Re: [DISCUSSION] Design document. Rebalance caches by transferring partition files

Eduard Shangareev Tue, 27 Nov 2018 07:52:46 -0800

So, after some discussion, I could describe another approach on how to
build consistent partition on the fly.


1. We make a checkpoint, fix the size of the partition in OffheapManager.
2. After checkpoint finish, we start sending partition file (without any
lock) to the receiver from 0 to fixed size.
3. Next checkpoints if they detect that they would override some pages of
transferring file should write the previous state of a page to a dedicated
file.
So, we would have a list of pages written 1 by 1, page id is written in the
page itself so we could determine page index. Let's name it log.
4. When transfer finished checkpointer would stop updating log-file.

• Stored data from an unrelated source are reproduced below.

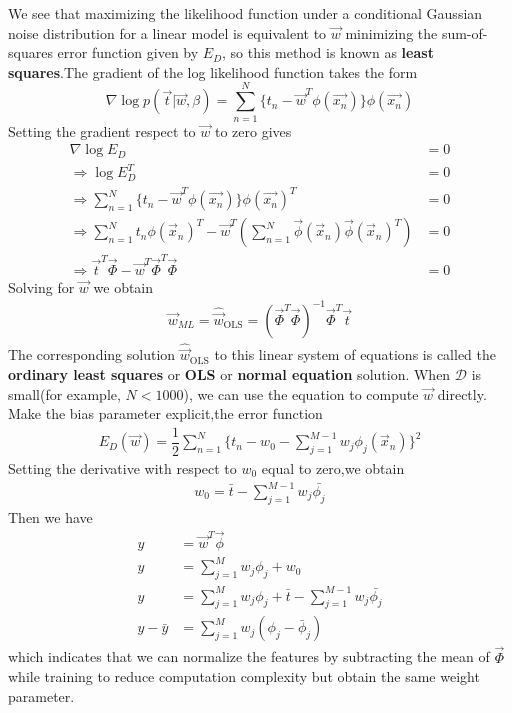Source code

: We see that maximizing the likelihood function under a conditional Gaussian noise distribution for a linear model is equivalent to $\vec{w}$ minimizing the sum-of-squares error function given by $E_D$, so this method is known as \textbf{least squares}.The gradient of the log likelihood function takes the form
\begin{equation}
\nabla\log p(\vec{t}|\vec{w},\beta)
=\sum_{n=1}^{N}\{t_n-\vec{w}^T\phi(\vec{x_n}) \}\phi(\vec{x_n})
\end{equation}
Setting the gradient respect to $\vec{w}$ to zero gives
\begin{align}
\nabla\log E_D &= 0 \\
\Rightarrow\log E_D^T &= 0 \\
\Rightarrow \sum_{n=1}^{N}\{t_n-\vec{w}^T\phi(\vec{x_n}) \}\phi(\vec{x_n})^T &= 0 \\
\Rightarrow \sum_{n=1}^{N}t_n\phi(\vec{x}_n)^T-\vec{w}^T(\sum_{n=1}^{N}\vec{\phi}(\vec{x}_n)\vec{\phi}(\vec{x}_n)^T) &= 0 \\
\Rightarrow \vec{t}^T \vec{\Phi} - \vec{w}^T\vec{\Phi}^T \vec{\Phi} &= 0
\end{align}
Solving for $\vec{w}$ we obtain
\begin{align}
\vec{w}_{ML}=\hat{\vec{w}}_{\mathrm{OLS}}=(\vec{\Phi}^T\vec{\Phi})^{-1}\vec{\Phi}^T\vec{t}
\end{align} 
The corresponding solution $\hat{\vec{w}}_{\mathrm{OLS}}$ to this linear system of equations is called the \textbf{ordinary least squares} or \textbf{OLS} or \textbf{normal equation} solution. When $\mathcal{D}$ is small(for example, $N < 1000$), we can use the equation to compute $\vec{w}$ directly.
Make the bias parameter explicit,the error function
\begin{align}
E_D(\vec{w})=\dfrac{1}{2}\sum_{n=1}^{N}\{t_n-w_0-\sum_{j=1}^{M-1}w_j\phi_j(\vec{x}_n)\}^2
\end{align}
Setting the derivative with respect to $w_0$ equal to zero,we obtain
\begin{align}
w_0 = \bar{t}-\sum_{j=1}^{M-1}w_j\bar{\phi_j}
\end{align}
Then we have
\begin{align}
y&=\vec{w}^T\vec{\phi} \\
y&=\sum_{j=1}^{M}w_j \phi_j+w_0 \\
y&=\sum_{j=1}^{M}w_j \phi_j+\bar{t}-\sum_{j=1}^{M-1}w_j\bar{\phi_j} \\
y-\bar{y}&=\sum_{j=1}^{M}w_j(\phi_j-\bar{\phi}_j)
\end{align}
which indicates that we can normalize the features by subtracting the mean of $\vec{\Phi}$ while training to reduce computation complexity but obtain the same weight parameter.


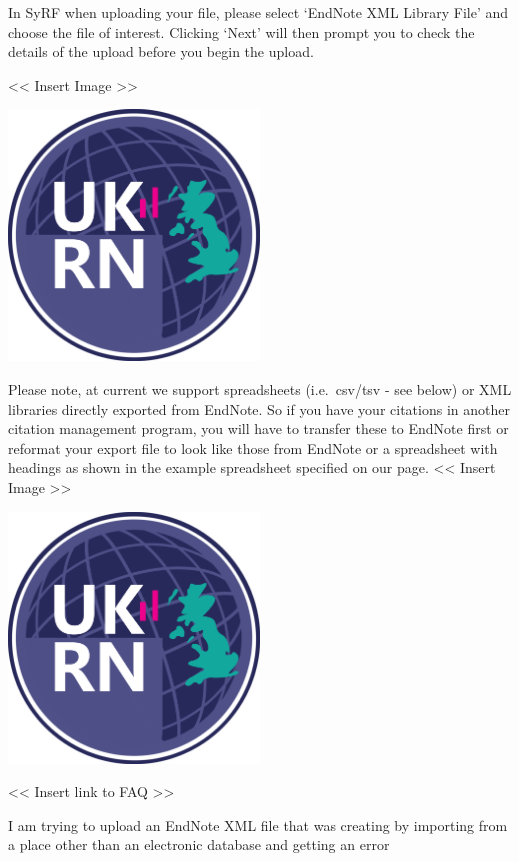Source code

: \documentclass[
]{book}
\begin{document}
In SyRF when uploading your file, please select `EndNote XML Library File' and choose the file of interest. Clicking `Next' will then prompt you to check the details of the upload before you begin the upload.

\textless{}\textless{} Insert Image \textgreater{}\textgreater{}

\includegraphics[width=0.5\textwidth,height=0.5\textheight]{figs/evidence-triangle.png}

Please note, at current we support spreadsheets (i.e.~csv/tsv - see below) or XML libraries directly exported from EndNote. So if you have your citations in another citation management program, you will have to transfer these to EndNote first or reformat your export file to look like those from EndNote or a spreadsheet with headings as shown in the example spreadsheet specified on our page.
\textless{}\textless{} Insert Image \textgreater{}\textgreater{}

\includegraphics[width=0.5\textwidth,height=0.5\textheight]{figs/evidence-triangle.png}

\textless{}\textless{} Insert link to FAQ \textgreater{}\textgreater{}

I am trying to upload an EndNote XML file that was creating by importing from a place other than an electronic database and getting an error
\end{document}
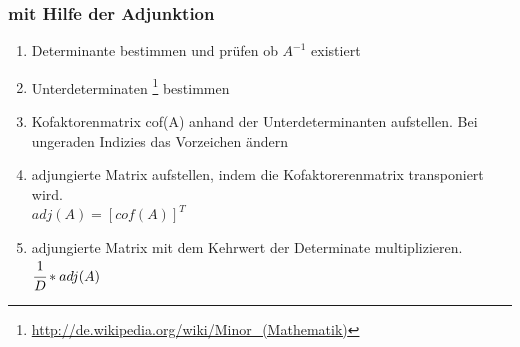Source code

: \documentclass[a4paper,12pt]{scrartcl}
\begin{document}
\subsubsection{mit Hilfe der Adjunktion}
\begin{enumerate}
\item Determinante bestimmen und prüfen ob  $A^{-1}$ existiert
\item Unterdeterminaten \footnote{\url{http://de.wikipedia.org/wiki/Minor_(Mathematik)}} bestimmen
\item Kofaktorenmatrix cof(A) anhand der Unterdeterminanten aufstellen. Bei ungeraden Indizies das Vorzeichen ändern
\item adjungierte Matrix aufstellen, indem die Kofaktorerenmatrix transponiert wird. \\ $adj(A) = [cof(A)]^T$
\item adjungierte Matrix mit dem Kehrwert der Determinate multiplizieren. \\ $\cfrac{1}{D} * adj(A)$
\end{enumerate}
\end{document}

Now we
are ready to send it to the receiver.
5. On receiver side we start merging the dirty partition file with log
(updating it with pages from log-file).

So, an advantage of this method:
- checkpoint-thread work couldn't  increase more than twice;
- checkpoint-threads shouldn't wait for anything;
- in best case, we receive partition without any extra effort.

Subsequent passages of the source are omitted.